* **About this exercise**: Restate the data that follows exactly as it stands, beginning with the first line and ending with the line that contains "大家好,我是桑德拉中国的午节,接下来我们".

* **Task inputs**:
·····

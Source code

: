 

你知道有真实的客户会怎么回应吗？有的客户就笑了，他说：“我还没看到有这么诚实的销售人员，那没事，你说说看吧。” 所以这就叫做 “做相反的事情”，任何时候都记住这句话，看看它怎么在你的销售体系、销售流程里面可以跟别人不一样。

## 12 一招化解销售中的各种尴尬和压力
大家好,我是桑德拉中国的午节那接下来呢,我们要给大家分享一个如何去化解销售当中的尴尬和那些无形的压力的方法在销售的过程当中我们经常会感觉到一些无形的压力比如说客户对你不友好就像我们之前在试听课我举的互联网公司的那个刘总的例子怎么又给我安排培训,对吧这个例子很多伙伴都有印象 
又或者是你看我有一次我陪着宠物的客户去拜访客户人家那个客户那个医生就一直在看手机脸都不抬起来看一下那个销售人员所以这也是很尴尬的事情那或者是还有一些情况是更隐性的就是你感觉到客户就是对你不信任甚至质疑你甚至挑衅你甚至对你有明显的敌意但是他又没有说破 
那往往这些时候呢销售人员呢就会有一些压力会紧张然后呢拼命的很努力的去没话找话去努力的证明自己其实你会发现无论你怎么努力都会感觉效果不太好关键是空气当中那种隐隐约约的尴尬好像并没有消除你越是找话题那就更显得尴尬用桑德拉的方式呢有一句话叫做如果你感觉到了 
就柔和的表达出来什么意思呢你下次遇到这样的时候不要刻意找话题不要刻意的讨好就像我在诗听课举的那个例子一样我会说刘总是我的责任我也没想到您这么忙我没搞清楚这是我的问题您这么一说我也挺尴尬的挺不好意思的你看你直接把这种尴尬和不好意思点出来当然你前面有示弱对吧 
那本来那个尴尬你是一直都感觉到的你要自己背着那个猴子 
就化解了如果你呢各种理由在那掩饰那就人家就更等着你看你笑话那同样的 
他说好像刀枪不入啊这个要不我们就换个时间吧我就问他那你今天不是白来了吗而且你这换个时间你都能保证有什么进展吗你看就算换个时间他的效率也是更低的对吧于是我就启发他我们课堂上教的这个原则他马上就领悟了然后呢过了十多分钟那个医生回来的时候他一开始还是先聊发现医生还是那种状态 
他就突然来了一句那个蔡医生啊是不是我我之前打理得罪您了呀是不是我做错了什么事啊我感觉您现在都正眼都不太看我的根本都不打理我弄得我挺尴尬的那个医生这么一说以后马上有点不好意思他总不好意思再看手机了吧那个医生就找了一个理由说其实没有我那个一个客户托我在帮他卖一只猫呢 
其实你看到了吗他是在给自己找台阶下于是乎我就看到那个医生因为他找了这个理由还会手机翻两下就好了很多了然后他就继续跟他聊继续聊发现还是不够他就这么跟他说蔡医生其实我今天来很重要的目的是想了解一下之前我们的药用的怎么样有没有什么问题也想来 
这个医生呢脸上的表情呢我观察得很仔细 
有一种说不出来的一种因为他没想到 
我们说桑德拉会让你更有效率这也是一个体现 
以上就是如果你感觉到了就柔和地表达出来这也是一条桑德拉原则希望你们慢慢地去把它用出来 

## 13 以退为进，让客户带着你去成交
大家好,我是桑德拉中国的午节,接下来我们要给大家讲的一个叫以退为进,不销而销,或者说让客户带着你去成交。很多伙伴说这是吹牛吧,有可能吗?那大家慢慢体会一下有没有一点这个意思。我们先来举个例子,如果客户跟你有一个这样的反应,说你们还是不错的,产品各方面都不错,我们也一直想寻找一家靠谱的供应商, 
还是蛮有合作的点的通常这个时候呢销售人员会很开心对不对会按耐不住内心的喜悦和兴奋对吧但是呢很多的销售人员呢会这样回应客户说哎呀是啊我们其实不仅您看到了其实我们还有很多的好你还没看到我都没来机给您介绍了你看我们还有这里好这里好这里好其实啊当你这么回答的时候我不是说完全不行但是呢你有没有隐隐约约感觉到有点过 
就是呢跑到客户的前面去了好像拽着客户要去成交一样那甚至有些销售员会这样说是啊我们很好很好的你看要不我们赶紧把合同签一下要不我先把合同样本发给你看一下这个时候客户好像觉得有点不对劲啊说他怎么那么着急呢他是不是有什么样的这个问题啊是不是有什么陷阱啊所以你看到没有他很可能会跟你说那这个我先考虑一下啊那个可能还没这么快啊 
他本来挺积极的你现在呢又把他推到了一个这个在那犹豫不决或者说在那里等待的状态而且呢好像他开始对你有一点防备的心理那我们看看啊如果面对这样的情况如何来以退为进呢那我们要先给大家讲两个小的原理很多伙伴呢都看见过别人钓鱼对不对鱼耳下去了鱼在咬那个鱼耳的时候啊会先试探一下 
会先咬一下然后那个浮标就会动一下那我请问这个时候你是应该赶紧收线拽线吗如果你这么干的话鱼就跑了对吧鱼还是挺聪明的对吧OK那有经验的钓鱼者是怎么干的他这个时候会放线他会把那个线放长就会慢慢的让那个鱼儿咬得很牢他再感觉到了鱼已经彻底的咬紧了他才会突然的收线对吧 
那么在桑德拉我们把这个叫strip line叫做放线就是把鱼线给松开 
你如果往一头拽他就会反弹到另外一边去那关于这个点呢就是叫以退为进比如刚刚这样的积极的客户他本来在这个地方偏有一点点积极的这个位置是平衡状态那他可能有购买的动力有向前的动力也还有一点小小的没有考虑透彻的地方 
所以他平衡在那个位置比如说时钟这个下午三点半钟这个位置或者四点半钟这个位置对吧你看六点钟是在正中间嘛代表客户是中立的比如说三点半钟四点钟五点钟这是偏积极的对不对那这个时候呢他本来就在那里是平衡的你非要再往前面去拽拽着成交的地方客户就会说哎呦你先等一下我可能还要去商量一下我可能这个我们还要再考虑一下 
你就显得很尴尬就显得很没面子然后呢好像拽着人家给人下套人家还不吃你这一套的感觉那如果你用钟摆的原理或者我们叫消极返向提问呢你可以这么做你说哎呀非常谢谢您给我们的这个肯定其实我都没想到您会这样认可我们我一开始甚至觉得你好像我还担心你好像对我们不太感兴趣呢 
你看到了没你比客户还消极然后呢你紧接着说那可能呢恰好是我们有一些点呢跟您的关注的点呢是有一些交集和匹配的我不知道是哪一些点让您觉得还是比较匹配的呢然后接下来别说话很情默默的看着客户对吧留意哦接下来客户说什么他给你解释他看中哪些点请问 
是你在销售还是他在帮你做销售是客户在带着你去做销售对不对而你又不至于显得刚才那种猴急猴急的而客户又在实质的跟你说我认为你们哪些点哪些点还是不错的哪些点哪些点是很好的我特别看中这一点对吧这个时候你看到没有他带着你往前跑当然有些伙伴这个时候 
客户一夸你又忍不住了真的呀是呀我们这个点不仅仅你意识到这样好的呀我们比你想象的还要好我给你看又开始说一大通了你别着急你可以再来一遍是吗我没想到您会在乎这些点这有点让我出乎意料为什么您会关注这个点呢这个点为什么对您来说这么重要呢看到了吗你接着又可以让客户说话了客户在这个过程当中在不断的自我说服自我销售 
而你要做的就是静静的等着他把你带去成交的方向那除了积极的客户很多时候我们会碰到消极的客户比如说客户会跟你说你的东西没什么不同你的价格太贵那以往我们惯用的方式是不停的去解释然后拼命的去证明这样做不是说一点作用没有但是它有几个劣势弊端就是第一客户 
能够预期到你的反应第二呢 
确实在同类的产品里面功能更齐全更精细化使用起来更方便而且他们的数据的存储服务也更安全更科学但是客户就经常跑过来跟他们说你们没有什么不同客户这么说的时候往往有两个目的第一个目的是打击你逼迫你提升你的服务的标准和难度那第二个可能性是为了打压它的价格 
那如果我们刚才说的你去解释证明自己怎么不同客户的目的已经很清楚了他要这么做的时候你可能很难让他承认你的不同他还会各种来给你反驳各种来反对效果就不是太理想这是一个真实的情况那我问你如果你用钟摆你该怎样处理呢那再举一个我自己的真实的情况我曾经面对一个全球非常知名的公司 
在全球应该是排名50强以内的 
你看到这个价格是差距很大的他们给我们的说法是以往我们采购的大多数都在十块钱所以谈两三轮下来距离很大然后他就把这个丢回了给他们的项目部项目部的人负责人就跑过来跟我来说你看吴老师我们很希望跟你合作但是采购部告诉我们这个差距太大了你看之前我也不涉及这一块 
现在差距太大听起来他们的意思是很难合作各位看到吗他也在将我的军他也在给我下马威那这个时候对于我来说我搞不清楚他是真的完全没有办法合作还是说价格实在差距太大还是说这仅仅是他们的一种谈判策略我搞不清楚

·····

* **Solution**:
Source code

: 

你知道有真实的客户会怎么回应吗？有的客户就笑了，他说：“我还没看到有这么诚实的销售人员，那没事，你说说看吧。” 所以这就叫做 “做相反的事情”，任何时候都记住这句话，看看它怎么在你的销售体系、销售流程里面可以跟别人不一样。

## 12 一招化解销售中的各种尴尬和压力
大家好,我是桑德拉中国的午节那接下来呢,我们要给大家分享一个如何去化解销售当中的尴尬和那些无形的压力的方法在销售的过程当中我们经常会感觉到一些无形的压力比如说客户对你不友好就像我们之前在试听课我举的互联网公司的那个刘总的例子怎么又给我安排培训,对吧这个例子很多伙伴都有印象 
又或者是你看我有一次我陪着宠物的客户去拜访客户人家那个客户那个医生就一直在看手机脸都不抬起来看一下那个销售人员所以这也是很尴尬的事情那或者是还有一些情况是更隐性的就是你感觉到客户就是对你不信任甚至质疑你甚至挑衅你甚至对你有明显的敌意但是他又没有说破 
那往往这些时候呢销售人员呢就会有一些压力会紧张然后呢拼命的很努力的去没话找话去努力的证明自己其实你会发现无论你怎么努力都会感觉效果不太好关键是空气当中那种隐隐约约的尴尬好像并没有消除你越是找话题那就更显得尴尬用桑德拉的方式呢有一句话叫做如果你感觉到了 
就柔和的表达出来什么意思呢你下次遇到这样的时候不要刻意找话题不要刻意的讨好就像我在诗听课举的那个例子一样我会说刘总是我的责任我也没想到您这么忙我没搞清楚这是我的问题您这么一说我也挺尴尬的挺不好意思的你看你直接把这种尴尬和不好意思点出来当然你前面有示弱对吧 
那本来那个尴尬你是一直都感觉到的你要自己背着那个猴子 
就化解了如果你呢各种理由在那掩饰那就人家就更等着你看你笑话那同样的 
他说好像刀枪不入啊这个要不我们就换个时间吧我就问他那你今天不是白来了吗而且你这换个时间你都能保证有什么进展吗你看就算换个时间他的效率也是更低的对吧于是我就启发他我们课堂上教的这个原则他马上就领悟了然后呢过了十多分钟那个医生回来的时候他一开始还是先聊发现医生还是那种状态 
他就突然来了一句那个蔡医生啊是不是我我之前打理得罪您了呀是不是我做错了什么事啊我感觉您现在都正眼都不太看我的根本都不打理我弄得我挺尴尬的那个医生这么一说以后马上有点不好意思他总不好意思再看手机了吧那个医生就找了一个理由说其实没有我那个一个客户托我在帮他卖一只猫呢 
其实你看到了吗他是在给自己找台阶下于是乎我就看到那个医生因为他找了这个理由还会手机翻两下就好了很多了然后他就继续跟他聊继续聊发现还是不够他就这么跟他说蔡医生其实我今天来很重要的目的是想了解一下之前我们的药用的怎么样有没有什么问题也想来 
这个医生呢脸上的表情呢我观察得很仔细 
有一种说不出来的一种因为他没想到 
我们说桑德拉会让你更有效率这也是一个体现 
以上就是如果你感觉到了就柔和地表达出来这也是一条桑德拉原则希望你们慢慢地去把它用出来 

## 13 以退为进，让客户带着你去成交
大家好,我是桑德拉中国的午节,接下来我们要给大家讲的一个叫以退为进,不销而销,或者说让客户带着你去成交。很多伙伴说这是吹牛吧,有可能吗?那大家慢慢体会一下有没有一点这个意思。我们先来举个例子,如果客户跟你有一个这样的反应,说你们还是不错的,产品各方面都不错,我们也一直想寻找一家靠谱的供应商, 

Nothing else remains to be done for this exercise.